## ABOUT THIS TASK
Output only the stretch of the listing that starts at the line containing "2 & Croatian" and ends at the line containing "5 & Miranda's", reproduced exactly with both ends.

## DATA EXTRACTS
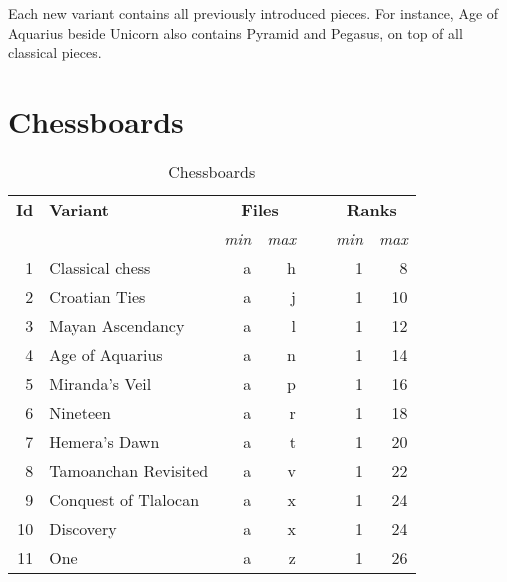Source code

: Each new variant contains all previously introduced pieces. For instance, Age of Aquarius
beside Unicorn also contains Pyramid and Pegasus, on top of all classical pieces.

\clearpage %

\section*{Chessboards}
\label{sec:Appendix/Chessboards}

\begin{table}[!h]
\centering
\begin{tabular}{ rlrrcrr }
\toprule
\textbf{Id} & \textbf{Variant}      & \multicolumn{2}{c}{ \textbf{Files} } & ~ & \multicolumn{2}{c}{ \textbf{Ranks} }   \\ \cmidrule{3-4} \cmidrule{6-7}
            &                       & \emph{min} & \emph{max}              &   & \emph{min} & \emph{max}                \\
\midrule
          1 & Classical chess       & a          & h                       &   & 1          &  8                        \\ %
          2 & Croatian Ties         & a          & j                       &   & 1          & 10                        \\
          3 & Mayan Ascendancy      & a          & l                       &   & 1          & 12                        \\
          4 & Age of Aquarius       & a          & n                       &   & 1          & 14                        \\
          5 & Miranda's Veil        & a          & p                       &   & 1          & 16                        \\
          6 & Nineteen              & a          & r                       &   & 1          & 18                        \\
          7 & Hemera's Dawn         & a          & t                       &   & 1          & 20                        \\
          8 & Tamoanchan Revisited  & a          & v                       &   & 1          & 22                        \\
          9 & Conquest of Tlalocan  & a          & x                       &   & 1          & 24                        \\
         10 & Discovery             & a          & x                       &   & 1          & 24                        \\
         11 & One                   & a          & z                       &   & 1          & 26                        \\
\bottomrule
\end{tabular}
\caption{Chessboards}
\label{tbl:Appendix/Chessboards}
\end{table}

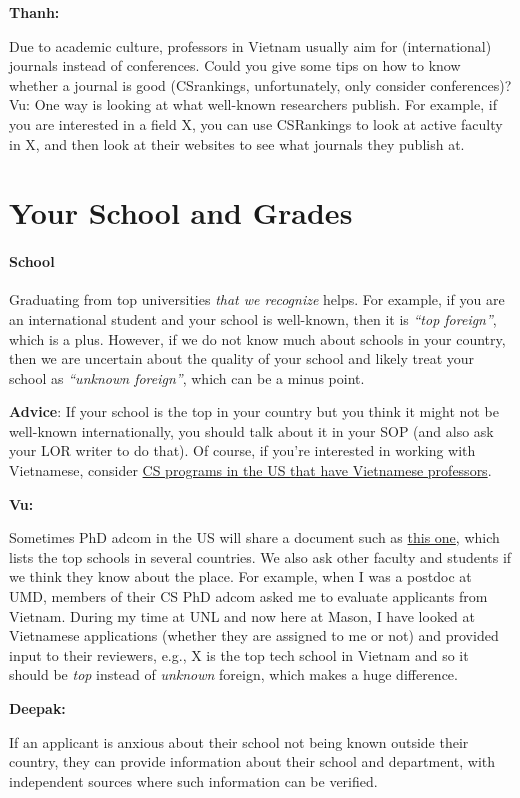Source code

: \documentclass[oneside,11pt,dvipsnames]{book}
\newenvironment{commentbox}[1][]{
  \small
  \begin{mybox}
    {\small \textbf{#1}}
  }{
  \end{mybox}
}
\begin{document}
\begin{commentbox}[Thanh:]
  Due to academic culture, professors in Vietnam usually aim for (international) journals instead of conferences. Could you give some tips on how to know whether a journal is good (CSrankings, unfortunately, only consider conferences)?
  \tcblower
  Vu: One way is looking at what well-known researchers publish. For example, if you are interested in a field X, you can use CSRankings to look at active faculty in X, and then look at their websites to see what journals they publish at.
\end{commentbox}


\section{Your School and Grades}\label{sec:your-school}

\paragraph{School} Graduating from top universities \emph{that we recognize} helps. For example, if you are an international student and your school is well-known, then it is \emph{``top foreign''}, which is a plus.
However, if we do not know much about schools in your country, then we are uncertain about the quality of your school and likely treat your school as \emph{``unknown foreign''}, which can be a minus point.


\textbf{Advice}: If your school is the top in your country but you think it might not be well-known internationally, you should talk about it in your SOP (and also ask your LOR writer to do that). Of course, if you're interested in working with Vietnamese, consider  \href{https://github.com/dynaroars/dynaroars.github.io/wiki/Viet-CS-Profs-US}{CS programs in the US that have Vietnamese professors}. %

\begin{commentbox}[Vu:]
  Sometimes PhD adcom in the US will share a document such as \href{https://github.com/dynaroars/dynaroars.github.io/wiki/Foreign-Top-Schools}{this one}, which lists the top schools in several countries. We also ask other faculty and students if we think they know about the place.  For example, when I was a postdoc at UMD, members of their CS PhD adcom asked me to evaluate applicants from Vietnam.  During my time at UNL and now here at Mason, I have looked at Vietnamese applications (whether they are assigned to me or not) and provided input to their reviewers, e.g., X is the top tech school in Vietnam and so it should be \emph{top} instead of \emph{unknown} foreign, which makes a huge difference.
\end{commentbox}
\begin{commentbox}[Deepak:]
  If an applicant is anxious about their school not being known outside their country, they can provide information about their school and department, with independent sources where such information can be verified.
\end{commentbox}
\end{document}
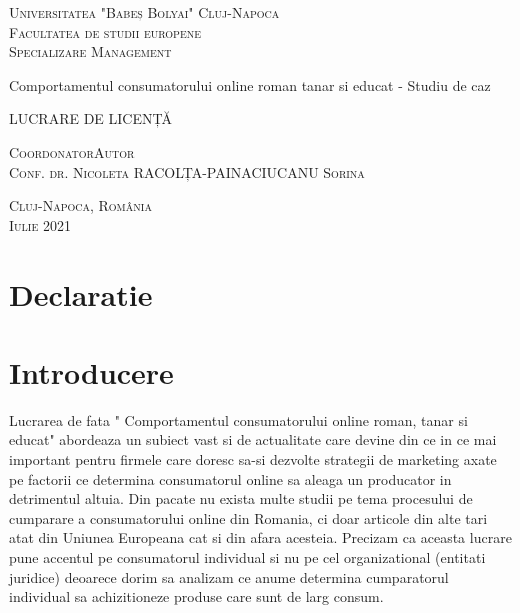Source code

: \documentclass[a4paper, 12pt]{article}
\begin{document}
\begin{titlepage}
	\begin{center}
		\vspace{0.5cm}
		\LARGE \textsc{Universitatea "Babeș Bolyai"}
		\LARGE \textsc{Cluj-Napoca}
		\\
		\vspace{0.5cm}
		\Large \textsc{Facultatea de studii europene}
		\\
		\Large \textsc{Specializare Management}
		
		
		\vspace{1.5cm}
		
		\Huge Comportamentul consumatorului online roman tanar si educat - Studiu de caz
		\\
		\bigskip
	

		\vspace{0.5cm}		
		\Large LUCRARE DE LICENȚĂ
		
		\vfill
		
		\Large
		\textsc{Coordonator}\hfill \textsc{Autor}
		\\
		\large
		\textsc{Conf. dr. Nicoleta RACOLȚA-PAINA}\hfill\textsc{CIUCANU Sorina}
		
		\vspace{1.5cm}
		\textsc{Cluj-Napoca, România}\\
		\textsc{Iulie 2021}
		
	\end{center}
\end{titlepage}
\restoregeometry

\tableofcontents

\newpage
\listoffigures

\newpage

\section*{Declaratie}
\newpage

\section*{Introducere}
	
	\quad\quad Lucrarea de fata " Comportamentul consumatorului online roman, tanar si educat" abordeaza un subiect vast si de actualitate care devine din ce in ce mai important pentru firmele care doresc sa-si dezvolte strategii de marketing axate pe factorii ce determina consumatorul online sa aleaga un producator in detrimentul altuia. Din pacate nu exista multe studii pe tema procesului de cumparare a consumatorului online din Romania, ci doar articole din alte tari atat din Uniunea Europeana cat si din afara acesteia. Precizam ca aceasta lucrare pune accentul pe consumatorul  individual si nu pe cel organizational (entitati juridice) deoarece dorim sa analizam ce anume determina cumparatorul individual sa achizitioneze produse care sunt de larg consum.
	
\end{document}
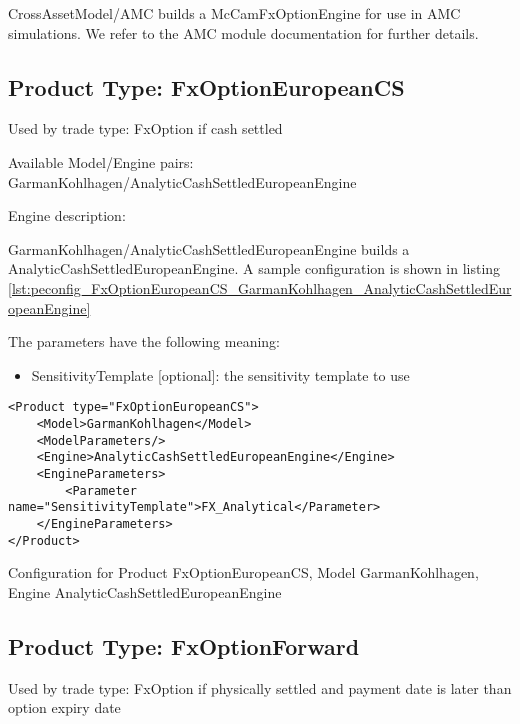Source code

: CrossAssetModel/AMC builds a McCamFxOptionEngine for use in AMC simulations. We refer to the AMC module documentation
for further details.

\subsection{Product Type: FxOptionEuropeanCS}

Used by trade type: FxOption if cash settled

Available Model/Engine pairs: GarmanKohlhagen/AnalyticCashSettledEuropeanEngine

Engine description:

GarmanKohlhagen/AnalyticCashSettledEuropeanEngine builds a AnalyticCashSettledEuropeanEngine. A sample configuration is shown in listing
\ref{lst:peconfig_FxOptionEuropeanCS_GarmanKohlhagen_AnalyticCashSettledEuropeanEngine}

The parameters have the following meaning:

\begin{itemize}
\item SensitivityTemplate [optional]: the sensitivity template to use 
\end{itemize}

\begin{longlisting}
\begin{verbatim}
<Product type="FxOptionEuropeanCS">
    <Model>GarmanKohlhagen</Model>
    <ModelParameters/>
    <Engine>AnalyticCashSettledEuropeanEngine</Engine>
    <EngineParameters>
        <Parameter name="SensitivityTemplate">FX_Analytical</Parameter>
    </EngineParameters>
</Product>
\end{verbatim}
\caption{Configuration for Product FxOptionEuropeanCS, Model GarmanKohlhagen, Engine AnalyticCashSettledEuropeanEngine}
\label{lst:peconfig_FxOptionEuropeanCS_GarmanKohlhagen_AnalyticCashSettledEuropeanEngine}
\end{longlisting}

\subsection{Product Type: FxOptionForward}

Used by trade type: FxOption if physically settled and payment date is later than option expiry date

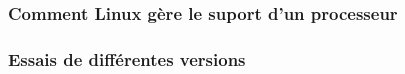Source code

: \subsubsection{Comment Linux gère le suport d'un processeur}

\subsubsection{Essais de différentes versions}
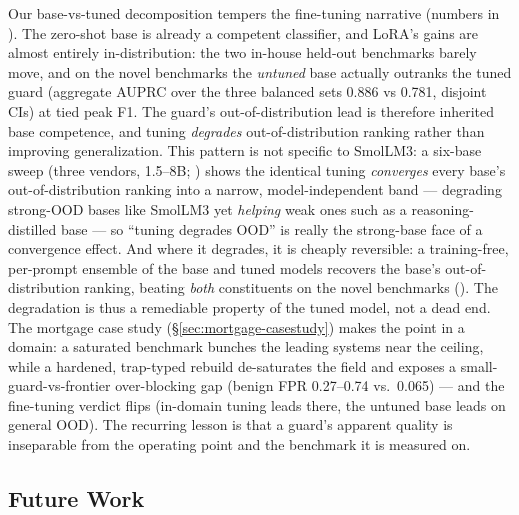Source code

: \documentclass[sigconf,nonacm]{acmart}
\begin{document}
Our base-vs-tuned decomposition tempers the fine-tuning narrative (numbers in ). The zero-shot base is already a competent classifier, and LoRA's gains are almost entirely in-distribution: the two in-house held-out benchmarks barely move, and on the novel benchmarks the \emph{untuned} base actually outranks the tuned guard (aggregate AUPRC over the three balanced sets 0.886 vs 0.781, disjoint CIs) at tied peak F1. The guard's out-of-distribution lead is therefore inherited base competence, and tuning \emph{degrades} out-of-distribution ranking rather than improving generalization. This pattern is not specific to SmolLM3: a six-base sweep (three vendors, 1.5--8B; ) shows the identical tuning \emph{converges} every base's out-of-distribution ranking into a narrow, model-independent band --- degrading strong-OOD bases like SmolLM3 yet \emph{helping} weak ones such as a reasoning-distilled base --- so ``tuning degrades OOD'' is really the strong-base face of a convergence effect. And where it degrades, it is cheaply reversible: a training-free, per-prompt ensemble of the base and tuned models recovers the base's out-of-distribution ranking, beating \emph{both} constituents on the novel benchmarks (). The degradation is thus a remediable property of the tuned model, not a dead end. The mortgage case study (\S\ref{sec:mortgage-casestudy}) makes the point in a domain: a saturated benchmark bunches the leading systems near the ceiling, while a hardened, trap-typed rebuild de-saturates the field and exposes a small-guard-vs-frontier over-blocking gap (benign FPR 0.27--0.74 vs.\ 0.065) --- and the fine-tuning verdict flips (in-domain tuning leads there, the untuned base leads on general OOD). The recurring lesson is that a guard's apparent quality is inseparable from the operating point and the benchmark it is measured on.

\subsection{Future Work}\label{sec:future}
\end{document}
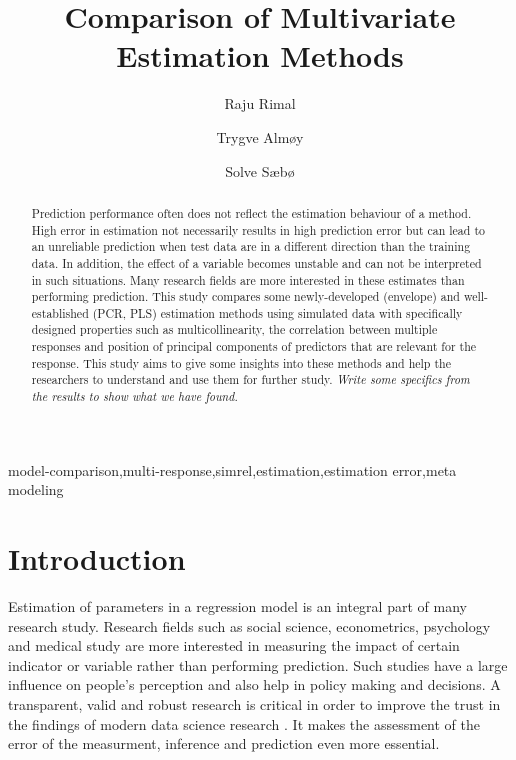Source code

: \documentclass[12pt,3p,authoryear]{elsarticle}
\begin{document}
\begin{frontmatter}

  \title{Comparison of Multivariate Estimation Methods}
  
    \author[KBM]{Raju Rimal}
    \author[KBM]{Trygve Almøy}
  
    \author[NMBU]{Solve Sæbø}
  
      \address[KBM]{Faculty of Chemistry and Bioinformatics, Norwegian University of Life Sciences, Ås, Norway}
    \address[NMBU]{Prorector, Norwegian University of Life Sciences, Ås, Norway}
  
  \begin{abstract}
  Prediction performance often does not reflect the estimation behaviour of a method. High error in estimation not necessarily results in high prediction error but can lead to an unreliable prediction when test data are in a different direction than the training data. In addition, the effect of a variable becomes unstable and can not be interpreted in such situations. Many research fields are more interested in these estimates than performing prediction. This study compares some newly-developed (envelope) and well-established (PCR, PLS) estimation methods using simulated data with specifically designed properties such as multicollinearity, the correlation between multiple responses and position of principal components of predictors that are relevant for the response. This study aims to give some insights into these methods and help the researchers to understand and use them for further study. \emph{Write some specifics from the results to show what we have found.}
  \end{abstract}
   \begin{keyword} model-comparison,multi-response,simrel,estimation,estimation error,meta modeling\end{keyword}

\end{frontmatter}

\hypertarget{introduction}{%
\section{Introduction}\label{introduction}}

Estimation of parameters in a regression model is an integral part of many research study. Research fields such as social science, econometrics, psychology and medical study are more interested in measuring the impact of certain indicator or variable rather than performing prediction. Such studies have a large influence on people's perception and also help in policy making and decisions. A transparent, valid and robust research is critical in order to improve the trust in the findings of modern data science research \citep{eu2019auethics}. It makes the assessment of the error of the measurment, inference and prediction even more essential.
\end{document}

## RESPONSE BOX
          2 & Croatian Ties         & a          & j                       &   & 1          & 10                        \\
          3 & Mayan Ascendancy      & a          & l                       &   & 1          & 12                        \\
          4 & Age of Aquarius       & a          & n                       &   & 1          & 14                        \\
          5 & Miranda's Veil        & a          & p                       &   & 1          & 16                        \\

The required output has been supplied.